(Extracted information)

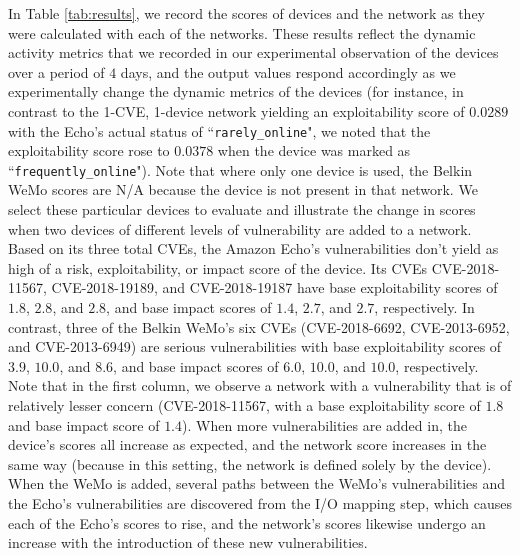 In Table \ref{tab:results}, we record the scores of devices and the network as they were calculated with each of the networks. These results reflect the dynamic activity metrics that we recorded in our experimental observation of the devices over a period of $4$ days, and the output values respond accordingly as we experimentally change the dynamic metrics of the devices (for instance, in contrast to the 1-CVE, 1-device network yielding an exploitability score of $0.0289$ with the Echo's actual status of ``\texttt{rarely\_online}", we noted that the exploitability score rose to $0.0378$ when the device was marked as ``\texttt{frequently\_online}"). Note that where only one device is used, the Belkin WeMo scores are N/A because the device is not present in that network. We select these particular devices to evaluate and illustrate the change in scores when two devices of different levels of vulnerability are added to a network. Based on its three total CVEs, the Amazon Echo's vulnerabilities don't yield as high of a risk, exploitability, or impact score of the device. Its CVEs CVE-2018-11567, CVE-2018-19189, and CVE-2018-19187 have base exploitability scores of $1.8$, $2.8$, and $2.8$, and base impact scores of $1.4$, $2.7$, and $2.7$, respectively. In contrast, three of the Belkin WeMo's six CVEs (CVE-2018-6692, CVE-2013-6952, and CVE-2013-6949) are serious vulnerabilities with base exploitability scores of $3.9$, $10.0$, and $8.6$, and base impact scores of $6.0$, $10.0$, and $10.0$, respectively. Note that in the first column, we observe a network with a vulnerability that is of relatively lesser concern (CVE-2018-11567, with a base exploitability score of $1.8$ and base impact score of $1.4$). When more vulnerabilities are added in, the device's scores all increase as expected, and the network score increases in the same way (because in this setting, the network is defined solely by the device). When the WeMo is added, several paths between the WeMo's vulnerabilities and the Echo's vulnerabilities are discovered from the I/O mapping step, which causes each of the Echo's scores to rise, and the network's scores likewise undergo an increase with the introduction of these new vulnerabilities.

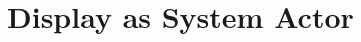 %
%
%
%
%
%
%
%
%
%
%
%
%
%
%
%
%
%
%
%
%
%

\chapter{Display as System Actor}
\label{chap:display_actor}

(End Extracted information)
(Extracted information)

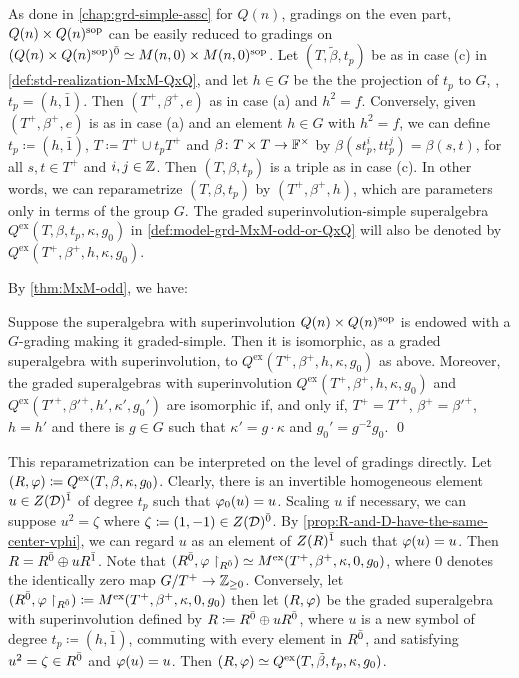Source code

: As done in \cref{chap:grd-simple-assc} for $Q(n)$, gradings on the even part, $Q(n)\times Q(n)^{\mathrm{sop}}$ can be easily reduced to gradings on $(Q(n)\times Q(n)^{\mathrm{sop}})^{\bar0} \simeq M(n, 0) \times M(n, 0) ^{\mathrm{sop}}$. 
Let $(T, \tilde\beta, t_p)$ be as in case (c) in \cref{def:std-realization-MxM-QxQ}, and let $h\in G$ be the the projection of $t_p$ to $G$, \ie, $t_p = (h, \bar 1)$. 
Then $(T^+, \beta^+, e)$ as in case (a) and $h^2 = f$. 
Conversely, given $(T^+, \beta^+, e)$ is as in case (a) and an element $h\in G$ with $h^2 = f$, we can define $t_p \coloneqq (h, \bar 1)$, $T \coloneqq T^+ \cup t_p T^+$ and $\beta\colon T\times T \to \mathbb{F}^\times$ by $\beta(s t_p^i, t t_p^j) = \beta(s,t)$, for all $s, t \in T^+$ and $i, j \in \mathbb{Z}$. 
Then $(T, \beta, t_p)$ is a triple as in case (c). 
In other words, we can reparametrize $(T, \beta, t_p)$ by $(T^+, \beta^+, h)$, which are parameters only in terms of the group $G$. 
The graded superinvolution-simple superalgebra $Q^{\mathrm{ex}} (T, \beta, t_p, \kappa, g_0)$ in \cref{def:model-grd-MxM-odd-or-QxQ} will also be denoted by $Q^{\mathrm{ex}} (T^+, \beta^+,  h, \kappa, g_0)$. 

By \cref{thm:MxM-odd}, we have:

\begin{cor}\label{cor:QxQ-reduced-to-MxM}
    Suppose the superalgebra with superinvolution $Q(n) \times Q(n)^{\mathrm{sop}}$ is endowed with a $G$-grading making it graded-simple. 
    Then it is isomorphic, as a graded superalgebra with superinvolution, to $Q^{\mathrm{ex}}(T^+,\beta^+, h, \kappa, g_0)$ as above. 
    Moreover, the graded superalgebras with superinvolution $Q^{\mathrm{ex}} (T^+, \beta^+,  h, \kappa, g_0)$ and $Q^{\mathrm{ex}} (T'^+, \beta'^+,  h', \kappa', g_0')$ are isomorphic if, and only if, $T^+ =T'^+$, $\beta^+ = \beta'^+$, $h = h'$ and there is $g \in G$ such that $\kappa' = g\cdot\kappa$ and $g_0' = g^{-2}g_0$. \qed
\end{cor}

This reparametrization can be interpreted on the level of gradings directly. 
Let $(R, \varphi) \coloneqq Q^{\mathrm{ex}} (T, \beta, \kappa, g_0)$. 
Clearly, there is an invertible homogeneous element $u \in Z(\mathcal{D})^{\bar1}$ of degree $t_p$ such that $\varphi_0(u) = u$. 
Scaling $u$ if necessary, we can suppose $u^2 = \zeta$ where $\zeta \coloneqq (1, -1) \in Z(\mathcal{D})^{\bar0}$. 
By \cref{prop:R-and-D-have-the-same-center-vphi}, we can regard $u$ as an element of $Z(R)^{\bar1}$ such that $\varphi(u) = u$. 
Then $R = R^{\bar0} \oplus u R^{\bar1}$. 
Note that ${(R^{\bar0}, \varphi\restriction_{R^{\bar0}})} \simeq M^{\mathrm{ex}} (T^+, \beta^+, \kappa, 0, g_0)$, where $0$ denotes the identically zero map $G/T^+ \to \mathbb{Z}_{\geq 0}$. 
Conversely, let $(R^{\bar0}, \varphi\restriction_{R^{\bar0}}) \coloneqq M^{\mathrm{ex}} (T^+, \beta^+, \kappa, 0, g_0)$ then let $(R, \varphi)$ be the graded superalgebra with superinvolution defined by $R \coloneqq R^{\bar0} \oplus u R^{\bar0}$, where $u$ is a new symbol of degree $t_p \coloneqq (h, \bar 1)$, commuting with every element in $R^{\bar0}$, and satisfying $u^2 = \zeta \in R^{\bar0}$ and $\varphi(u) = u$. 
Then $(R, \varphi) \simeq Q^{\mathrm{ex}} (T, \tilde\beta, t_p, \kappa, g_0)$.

(End Extracted information)
(Extracted information)

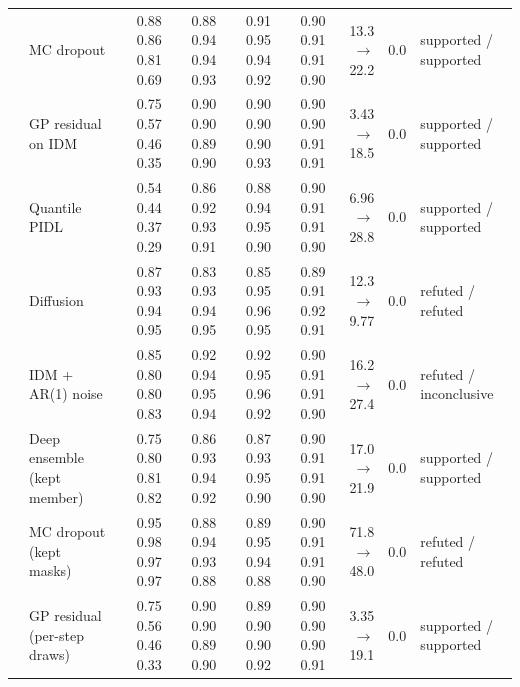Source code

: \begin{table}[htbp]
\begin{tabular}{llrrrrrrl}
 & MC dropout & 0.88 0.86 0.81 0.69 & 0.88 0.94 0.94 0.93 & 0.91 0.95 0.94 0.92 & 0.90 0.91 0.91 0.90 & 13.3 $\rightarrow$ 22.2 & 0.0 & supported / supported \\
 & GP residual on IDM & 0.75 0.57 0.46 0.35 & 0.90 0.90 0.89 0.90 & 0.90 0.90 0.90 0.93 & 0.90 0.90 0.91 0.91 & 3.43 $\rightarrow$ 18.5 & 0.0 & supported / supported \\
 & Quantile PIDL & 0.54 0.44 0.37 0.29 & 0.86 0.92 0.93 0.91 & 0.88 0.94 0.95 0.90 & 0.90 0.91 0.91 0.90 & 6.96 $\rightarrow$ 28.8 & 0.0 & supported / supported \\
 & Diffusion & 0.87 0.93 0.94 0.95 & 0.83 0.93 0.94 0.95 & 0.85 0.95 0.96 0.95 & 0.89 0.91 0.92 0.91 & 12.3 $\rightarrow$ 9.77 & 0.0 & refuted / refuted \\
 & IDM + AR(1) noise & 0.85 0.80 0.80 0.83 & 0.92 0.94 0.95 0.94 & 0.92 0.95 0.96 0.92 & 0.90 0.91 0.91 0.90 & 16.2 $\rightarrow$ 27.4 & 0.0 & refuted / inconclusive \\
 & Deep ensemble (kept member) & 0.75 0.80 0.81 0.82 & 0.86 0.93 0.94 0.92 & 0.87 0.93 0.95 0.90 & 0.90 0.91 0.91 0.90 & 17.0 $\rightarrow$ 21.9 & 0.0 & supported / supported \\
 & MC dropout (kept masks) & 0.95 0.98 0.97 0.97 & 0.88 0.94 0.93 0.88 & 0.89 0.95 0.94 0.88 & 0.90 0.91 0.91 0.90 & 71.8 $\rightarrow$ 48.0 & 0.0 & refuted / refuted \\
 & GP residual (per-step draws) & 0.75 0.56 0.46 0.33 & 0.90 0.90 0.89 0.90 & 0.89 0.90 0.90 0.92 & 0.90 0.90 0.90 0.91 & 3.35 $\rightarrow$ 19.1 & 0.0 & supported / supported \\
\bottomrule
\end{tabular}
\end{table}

(End Extracted information)

__What is required__
I'd like the lines above from the one with "Suppose the superalgebra" up to and including the one with "This reparametrization can" copied exactly, with no other lines.

__Answer to the problem__
    Suppose the superalgebra with superinvolution $Q(n) \times Q(n)^{\mathrm{sop}}$ is endowed with a $G$-grading making it graded-simple. 
    Then it is isomorphic, as a graded superalgebra with superinvolution, to $Q^{\mathrm{ex}}(T^+,\beta^+, h, \kappa, g_0)$ as above. 
    Moreover, the graded superalgebras with superinvolution $Q^{\mathrm{ex}} (T^+, \beta^+,  h, \kappa, g_0)$ and $Q^{\mathrm{ex}} (T'^+, \beta'^+,  h', \kappa', g_0')$ are isomorphic if, and only if, $T^+ =T'^+$, $\beta^+ = \beta'^+$, $h = h'$ and there is $g \in G$ such that $\kappa' = g\cdot\kappa$ and $g_0' = g^{-2}g_0$. \qed
\end{cor}

This reparametrization can be interpreted on the level of gradings directly. 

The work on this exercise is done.